US government spends $50 million on auto-patcher for hospital IT
The United States government is offering $50 million to anyone who can develop a new piece of technology that can better secure healthcare IT equipment.
Due to the sensitivity of the data it generates, the healthcare sector has been one of the most attacked in the US, with ransomware actors continually targeting hospitals and insurance companies. After identifying the problem two years ago, the Biden administration created a new agency within the U.S. government called the Advanced Research Projects Agency for Health, or ARPA-H.
Now this agency has launched the project UPGRADE – Universal PatchinG and Remediation for Autonomous DEfense. The goal of the project is to create a software package that scans healthcare IT equipment for vulnerabilities, applies patches where available, and develops and tests solutions where patches are not available.
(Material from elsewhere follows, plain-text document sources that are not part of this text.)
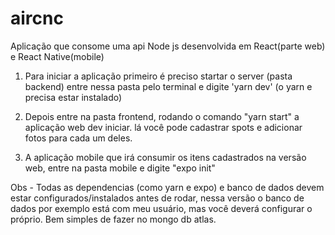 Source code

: # aircnc
Aplicação que consome uma api Node js desenvolvida em React(parte web) e React Native(mobile)

1. Para iniciar a aplicação primeiro é preciso startar o server (pasta backend) entre nessa pasta pelo terminal e digite 'yarn dev' (o yarn e precisa estar instalado)

2. Depois entre na pasta frontend, rodando o comando "yarn start" a aplicação web dev iniciar.
lá você pode cadastrar spots e adicionar fotos para cada um deles.

3. A aplicação mobile que irá consumir os itens cadastrados na versão web, entre na pasta mobile e digite "expo init"

Obs - Todas as dependencias (como yarn e expo) e banco de dados devem estar configurados/instalados antes de rodar, nessa versão o banco de dados por exemplo está com meu usuário, mas você deverá configurar o próprio. Bem simples de fazer no mongo db atlas.
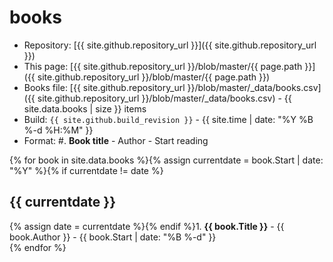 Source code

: # books
- Repository: [{{ site.github.repository_url }}]({{ site.github.repository_url }})
- This page: [{{ site.github.repository_url }}/blob/master/{{ page.path }}]({{ site.github.repository_url }}/blob/master/{{ page.path }})
- Books file: [{{ site.github.repository_url }}/blob/master/_data/books.csv]({{ site.github.repository_url }}/blob/master/_data/books.csv) - {{ site.data.books | size }} items
- Build: ``{{ site.github.build_revision }}`` - {{ site.time | date: "%Y %B %-d %H:%M" }}
- Format: #. **Book title** - <span class="text-red">Author</span> - <span class="text-gray-light">Start reading</span>

{% for book in site.data.books %}{% assign currentdate = book.Start | date: "%Y" %}{% if currentdate != date %}
## {{ currentdate }}
{% assign date = currentdate %}{% endif %}1. **{{ book.Title }}** - <span class="text-red">{{ book.Author }}</span> - <span class="text-gray-light">{{ book.Start | date: "%B %-d" }}</span>  
{% endfor %}

<script type="text/javascript">
document.querySelector('body').classList.add('markdown-body');
</script>
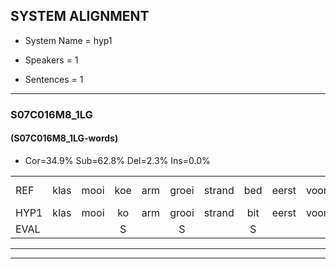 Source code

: 
## SYSTEM ALIGNMENT

- System Name = hyp1

- Speakers = 1

- Sentences = 1

---

### S07C016M8_1LG

#### (S07C016M8_1LG-words)

- Cor=34.9%	Sub=62.8%	Del=2.3%	Ins=0.0%

|  |  |  |  |  |  |  |  |  |  |  |  |  |  |  |  |  |  |  |  |  |  |  |  |  |  |  |  |  |  |  |  |  |  |  |  |  |  |  |  |  |  |  |  |
|:--- |:---:|:---:|:---:|:---:|:---:|:---:|:---:|:---:|:---:|:---:|:---:|:---:|:---:|:---:|:---:|:---:|:---:|:---:|:---:|:---:|:---:|:---:|:---:|:---:|:---:|:---:|:---:|:---:|:---:|:---:|:---:|:---:|:---:|:---:|:---:|:---:|:---:|:---:|:---:|:---:|:---:|:---:|:---:|
| REF | klas | mooi | koe | arm | groei | strand | bed | eerst | voor | draai | sjaal | sjaal | herfst | herfst | duur*(deur) | straat | leeuw | clown | clown | hoek | krant | hout*(hoed) | vriend | gauw | chips | groen | feest | reis | jas | huis | paard | vijf | muts | nieuw | kind | bang | oog | zacht | schoen | plas | neus | knoop | plank*(plaat) |
| HYP1 | klas | mooi | ko | arm | grooi | strand | bit | eerst | voor | de | rai | sal | herft | erfst | der | straat |  | l | u | hook | krant | hoet | glon | gam | scheep | vroen | feest | reys | jas | huis | baart | vijf | nut | neel | kind | ban | oor | zegt | schoen | plas | nus | inop | lut |
| EVAL |  |  | S |  | S |  | S |  |  | S | S | S | S | S | S |  | D | S | S | S |  | S | S | S | S | S |  | S |  |  | S |  | S | S |  | S | S | S |  |  | S | S | S |
---

---
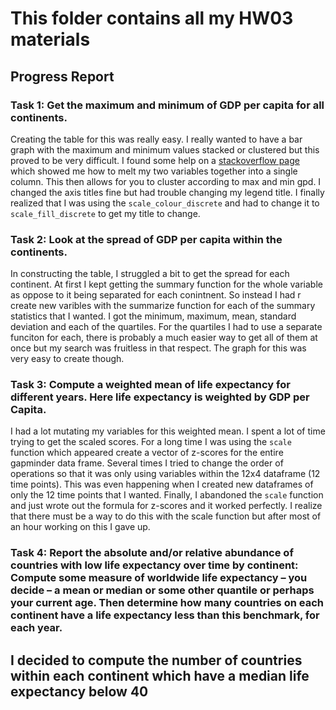 # This folder contains all my HW03 materials


## Progress Report

### Task 1: Get the maximum and minimum of GDP per capita for all continents.
Creating the table for this was really easy. I really wanted to have a bar graph with the maximum and minimum values stacked or clustered but this proved to be very difficult. I found some help on a [stackoverflow page](https://stackoverflow.com/questions/10212106/creating-grouped-bar-plot-of-multi-column-data-in-r) which showed me how to melt my two variables together into a single column. This then allows for you to cluster according to max and min gpd. I changed the axis titles fine but had trouble changing my legend title. I finally realized that I was using the `scale_colour_discrete` and had to change it to `scale_fill_discrete` to get my title to change. 

### Task 2: Look at the spread of GDP per capita within the continents.
In constructing the table, I struggled a bit to get the spread for each continent. At first I kept getting the summary function for the whole variable as oppose to it being separated for each conintnent. So instead I had r create new varibles with the summarize function for each of the summary statistics that I wanted. I got the minimum, maximum, mean, standard deviation and each of the quartiles. For the quartiles I had to use a separate funciton for each, there is probably a much easier way to get all of them at once but my search was fruitless in that respect. The graph for this was very easy to create though. 

### Task 3: Compute a weighted mean of life expectancy for different years. Here life expectancy is weighted by GDP per Capita.
I had a lot mutating my variables for this weighted mean. I spent a lot of time trying to get the scaled scores. For a long time I was using the `scale` function which appeared create a vector of z-scores for the entire gapminder data frame. Several times I tried to change the order of operations so that it was only using variables within the 12x4 dataframe (12 time points). This was even happening when I created new dataframes of only the 12 time points that I wanted. Finally, I abandoned the `scale` function and just wrote out the formula for z-scores and it worked perfectly. I realize that there must be a way to do this with the scale function but after most of an hour working on this I gave up. 

### Task 4: Report the absolute and/or relative abundance of countries with low life expectancy over time by continent: Compute some measure of worldwide life expectancy – you decide – a mean or median or some other quantile or perhaps your current age. Then determine how many countries on each continent have a life expectancy less than this benchmark, for each year.

## I decided to compute the number of countries within each continent which have a median life expectancy below 40

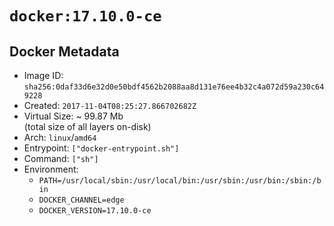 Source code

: # `docker:17.10.0-ce`

## Docker Metadata

- Image ID: `sha256:0daf33d6e32d0e50bdf4562b2088aa8d131e76ee4b32c4a072d59a230c649228`
- Created: `2017-11-04T08:25:27.866702682Z`
- Virtual Size: ~ 99.87 Mb  
  (total size of all layers on-disk)
- Arch: `linux`/`amd64`
- Entrypoint: `["docker-entrypoint.sh"]`
- Command: `["sh"]`
- Environment:
  - `PATH=/usr/local/sbin:/usr/local/bin:/usr/sbin:/usr/bin:/sbin:/bin`
  - `DOCKER_CHANNEL=edge`
  - `DOCKER_VERSION=17.10.0-ce`
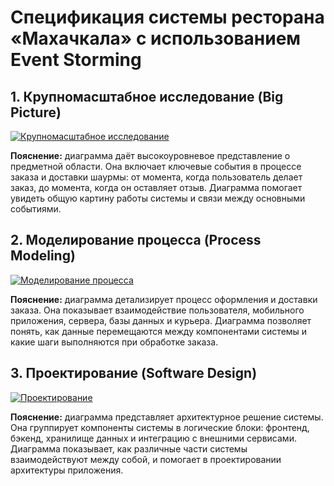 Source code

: # Спецификация системы ресторана «Махачкала» с использованием Event Storming

## 1. Крупномасштабное исследование (Big Picture)

[![Крупномасштабное исследование](https://tinyurl.com/26o2shqg)](https://tinyurl.com/26o2shqg)<!--![Крупномасштабное исследование](./plant/big_picture.puml)-->

**Пояснение:** диаграмма даёт высокоуровневое представление о предметной области. Она включает ключевые события в процессе заказа и доставки шаурмы: от момента, когда пользователь делает заказ, до момента, когда он оставляет отзыв. Диаграмма помогает увидеть общую картину работы системы и связи между основными событиями.

## 2. Моделирование процесса (Process Modeling)

[![Моделирование процесса](https://tinyurl.com/2b4dmvas)](https://tinyurl.com/2b4dmvas)<!--![Моделирование процесса](./plant/process_modeling.puml)-->

**Пояснение:** диаграмма детализирует процесс оформления и доставки заказа. Она показывает взаимодействие пользователя, мобильного приложения, сервера, базы данных и курьера. Диаграмма позволяет понять, как данные перемещаются между компонентами системы и какие шаги выполняются при обработке заказа.

## 3. Проектирование (Software Design)

[![Проектирование](https://tinyurl.com/27sclzbm)](https://tinyurl.com/27sclzbm)<!--![Проектирование](./plant/software_design.puml)-->

**Пояснение:** диаграмма представляет архитектурное решение системы. Она группирует компоненты системы в логические блоки: фронтенд, бэкенд, хранилище данных и интеграцию с внешними сервисами. Диаграмма показывает, как различные части системы взаимодействуют между собой, и помогает в проектировании архитектуры приложения. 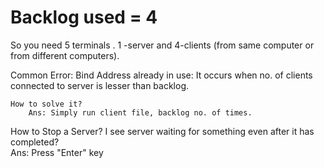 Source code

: # Backlog used = 4
So you need 5 terminals . 1 -server and 4-clients (from same computer or from different computers).

Common Error:
	Bind Address already in use: It occurs when no. of clients connected to server
	is lesser than backlog.
	
	How to solve it?
		Ans: Simply run client file, backlog no. of times.

How to Stop a Server? I see server waiting for something even after it has completed?	
	Ans: Press "Enter" key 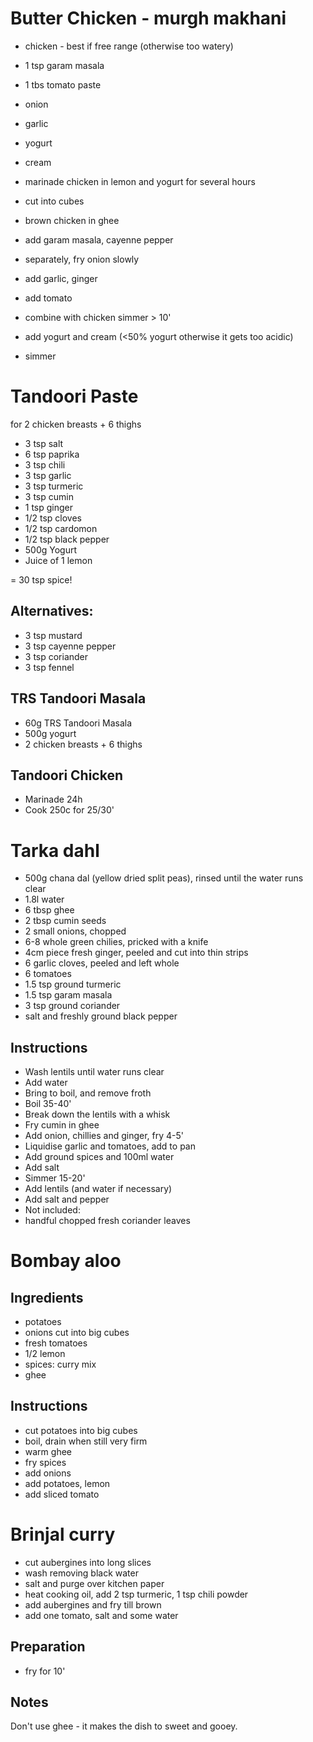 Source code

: # Butter Chicken - murgh makhani

* chicken - best if free range (otherwise too watery)
* 1 tsp garam masala
* 1 tbs tomato paste
* onion
* garlic
* yogurt
* cream

* marinade chicken in lemon and yogurt for several hours
* cut into cubes
* brown chicken in ghee
* add garam masala, cayenne pepper

* separately, fry onion slowly
* add garlic, ginger
* add tomato
* combine with chicken simmer > 10'
* add yogurt and cream (<50% yogurt otherwise it gets too acidic)
* simmer

# Tandoori Paste

for 2 chicken breasts + 6 thighs

* 3 tsp salt
* 6 tsp paprika
* 3 tsp chili
* 3 tsp garlic
* 3 tsp turmeric
* 3 tsp cumin
* 1 tsp ginger
* 1/2 tsp cloves
* 1/2 tsp cardomon
* 1/2 tsp black pepper
* 500g Yogurt
* Juice of 1 lemon

= 30 tsp spice!

## Alternatives:
* 3 tsp mustard
* 3 tsp cayenne pepper
* 3 tsp coriander
* 3 tsp fennel

## TRS Tandoori Masala
* 60g TRS Tandoori Masala
* 500g yogurt
* 2 chicken breasts + 6 thighs

## Tandoori Chicken

* Marinade 24h
* Cook 250c for 25/30'

# Tarka dahl

* 500g chana dal (yellow dried split peas), rinsed until the water runs clear
* 1.8l water
* 6 tbsp ghee
* 2 tbsp cumin seeds
* 2 small onions, chopped
* 6-8 whole green chilies, pricked with a knife
* 4cm piece fresh ginger, peeled and cut into thin strips
* 6 garlic cloves, peeled and left whole
* 6 tomatoes
* 1.5 tsp ground turmeric
* 1.5 tsp garam masala
* 3 tsp ground coriander
* salt and freshly ground black pepper

## Instructions

* Wash lentils until water runs clear
* Add water
* Bring to boil, and remove froth
* Boil 35-40'
* Break down the lentils with a whisk
* Fry cumin in ghee
* Add onion, chillies and ginger, fry 4-5'
* Liquidise garlic and tomatoes, add to pan
* Add ground spices and 100ml water
* Add salt
* Simmer 15-20'
* Add lentils (and water if necessary)
* Add salt and pepper
* Not included:
* handful chopped fresh coriander leaves

# Bombay aloo

## Ingredients

* potatoes
* onions cut into big cubes
* fresh tomatoes
* 1/2 lemon
* spices: curry mix
* ghee

## Instructions

* cut potatoes into big cubes
* boil, drain when still very firm
* warm ghee
* fry spices
* add onions
* add potatoes, lemon
* add sliced tomato

# Brinjal curry

* cut aubergines into long slices
* wash removing black water
* salt and purge over kitchen paper
* heat cooking oil, add 2 tsp turmeric, 1 tsp chili powder
* add aubergines and fry till brown
* add one tomato, salt and some water

## Preparation

* fry for 10'

## Notes

Don't use ghee - it makes the dish to sweet and gooey.
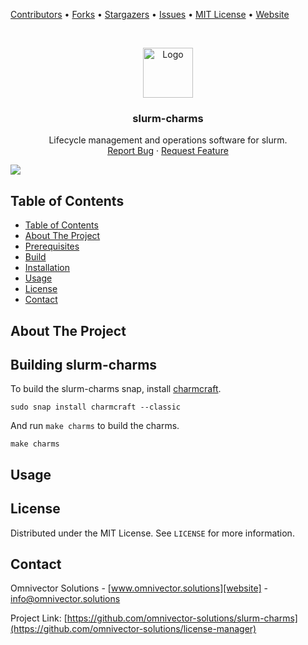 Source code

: [contributors-url]: https://github.com/omnivector-solutions/slurm-charms/graphs/contributors
[forks-url]: https://github.com/omnivector-solutions/slurm-charms/network/members
[stars-url]: https://github.com/omnivector-solutions/slurm-charms/stargazers
[issues-url]: https://github.com/omnivector-solutions/slurm-charms/issues
[license-url]: https://github.com/omnivector-solutions/slurm-charms/blob/master/LICENSE
[website]: https://www.omnivector.solutions

[Contributors][contributors-url] •
[Forks][forks-url] •
[Stargazers][stars-url] •
[Issues][issues-url] •
[MIT License][license-url] •
[Website][website]

<!-- PROJECT LOGO -->
<br />
<p align="center">
  <a href="https://github.com/omnivector-solutions/slurm-charms">
    <img src=".images/logo.png" alt="Logo" width="80" height="80">
  </a>

  <h3 align="center">slurm-charms</h3>

  <p align="center">
    Lifecycle management and operations software for slurm.
    <br />
    <a href="https://github.com/omnivector-solutions/slurm-charms/issues">Report Bug</a>
    ·
    <a href="https://github.com/omnivector-solutions/slurm-charms/issues">Request Feature</a>
  </p>
</p>

[![](https://github.com/omnivector-solutions/slurm-charms/workflows/TestBuildReleaseEdge/badge.svg)](https://github.com/omnivector-solutions/license-manager-simulator/actions?query=workflow%3ATestBuildReleaseEdge)

<!-- TABLE OF CONTENTS  -->

## Table of Contents

- [Table of Contents](#table-of-contents)
- [About The Project](#about-the-project)
- [Prerequisites](#prerequisites)
- [Build](#build)
- [Installation](#installation)
- [Usage](#usage)
- [License](#license)
- [Contact](#contact)

<!-- ABOUT THE PROJECT -->

## About The Project

## Building slurm-charms
To build the slurm-charms snap, install [charmcraft](https://github.com/canonical/charmcraft).

    sudo snap install charmcraft --classic

And run `make charms` to build the charms.

    make charms


## Usage


## License
Distributed under the MIT License. See `LICENSE` for more information.


## Contact
Omnivector Solutions - [www.omnivector.solutions][website] - <info@omnivector.solutions>

Project Link: [https://github.com/omnivector-solutions/slurm-charms](https://github.com/omnivector-solutions/license-manager)
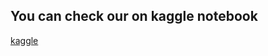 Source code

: ## You can check our on kaggle notebook
[kaggle](https://www.kaggle.com/code/astrofic7/5-scratch-neural-network)

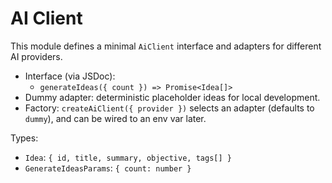 # AI Client

This module defines a minimal `AiClient` interface and adapters for different AI providers.

- Interface (via JSDoc):
  - `generateIdeas({ count }) => Promise<Idea[]>`
- Dummy adapter: deterministic placeholder ideas for local development.
- Factory: `createAiClient({ provider })` selects an adapter (defaults to `dummy`), and can be wired to an env var later.

Types:
- `Idea`: `{ id, title, summary, objective, tags[] }`
- `GenerateIdeasParams`: `{ count: number }` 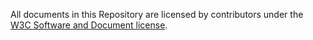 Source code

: All documents in this Repository are licensed by contributors under the [W3C Software and Document license](http://www.w3.org/Consortium/Legal/copyright-software).
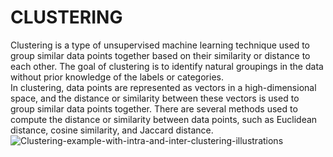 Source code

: # CLUSTERING
Clustering is a type of unsupervised machine learning technique used to group similar data points together based on their similarity or distance to each other. The goal 
of clustering is to identify natural groupings in the data without prior knowledge of the labels or categories.  
In clustering, data points are represented as vectors in a high-dimensional space, and the distance or similarity between these vectors is used to group similar data 
points together. There are several methods used to compute the distance or similarity between data points, such as Euclidean distance, cosine similarity, and Jaccard 
distance. 
![Clustering-example-with-intra-and-inter-clustering-illustrations](https://user-images.githubusercontent.com/128781536/236620751-6796a647-aa42-4854-9504-738f7d82e8c0.png)
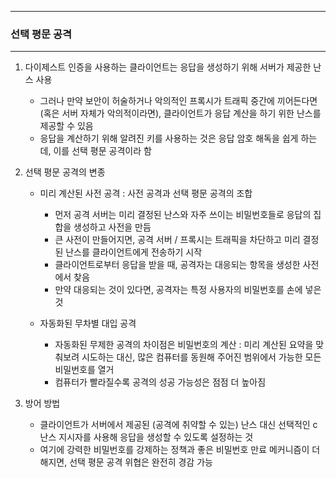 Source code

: -----
### 선택 평문 공격
-----
1. 다이제스트 인증을 사용하는 클라이언트는 응답을 생성하기 위해 서버가 제공한 난스 사용
   - 그러나 만약 보안이 허술하거나 악의적인 프록시가 트래픽 중간에 끼어든다면(혹은 서버 자체가 악의적이라면), 클라이언트가 응답 계산을 하기 위한 난스를 제공할 수 있음
   - 응답을 계산하기 위해 알려진 키를 사용하는 것은 응답 암호 해독을 쉽게 하는데, 이를 선택 평문 공격이라 함

2. 선택 평문 공격의 변종
   - 미리 계산된 사전 공격 : 사전 공격과 선택 평문 공격의 조합
     + 먼저 공격 서버는 미리 결정된 난스와 자주 쓰이는 비밀번호들로 응답의 집합을 생성하고 사전을 만듬
     + 큰 사전이 만들어지면, 공격 서버 / 프록시는 트래픽을 차단하고 미리 결정된 난스를 클라이언트에게 전송하기 시작
     + 클라이언트로부터 응답을 받을 때, 공격자는 대응되는 항목을 생성한 사전에서 찾음
     + 만약 대응되는 것이 있다면, 공격자는 특정 사용자의 비밀번호를 손에 넣은 것

   - 자동화된 무차별 대입 공격
     + 자동화된 무제한 공격의 차이점은 비밀번호의 계산 : 미리 계산된 요약을 맞춰보려 시도하는 대신, 많은 컴퓨터를 동원해 주어진 범위에서 가능한 모든 비밀번호를 열거
     + 컴퓨터가 빨라질수록 공격의 성공 가능성은 점점 더 높아짐

3. 방어 방법
   - 클라이언트가 서버에서 제공된 (공격에 취약할 수 있는) 난스 대신 선택적인 c난스 지시자를 사용해 응답을 생성할 수 있도록 설정하는 것
   - 여기에 강력한 비밀번호를 강제하는 정책과 좋은 비밀번호 만료 메커니즘이 더해지면, 선택 평문 공격 위협은 완전히 경감 가능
Securing the health of the country
The problem with keeping healthcare IT equipment up to date is that it must be taken offline during patching, which can leave patients vulnerable. The register explained in his writing. That said, the project requires teams to build a vulnerability mitigation software platform, build a digital twin for hospital equipment, automatically detect errors, and automatically develop adaptive defenses.
“We continue to see how interconnected our nation’s healthcare ecosystem is and how critical it is that our patients and clinical operations are protected from cyberattacks,” HHS Assistant Secretary Andrea Palm said in a statement. “ARPA-H’s UPGRADE will help build on HHS’ healthcare sector cybersecurity strategy to ensure that all hospital systems, large and small, can operate more securely and adapt to the changing landscape.”
In addition to social engineering, software vulnerabilities are one of the most common entry points for cybercriminals, who continually target healthcare organizations. Just recently, Change Healthcare fell victim to a ransomware attack that not only disrupted operations and potentially endangered patients, but also forced the provider to pay $22 million in cryptocurrency.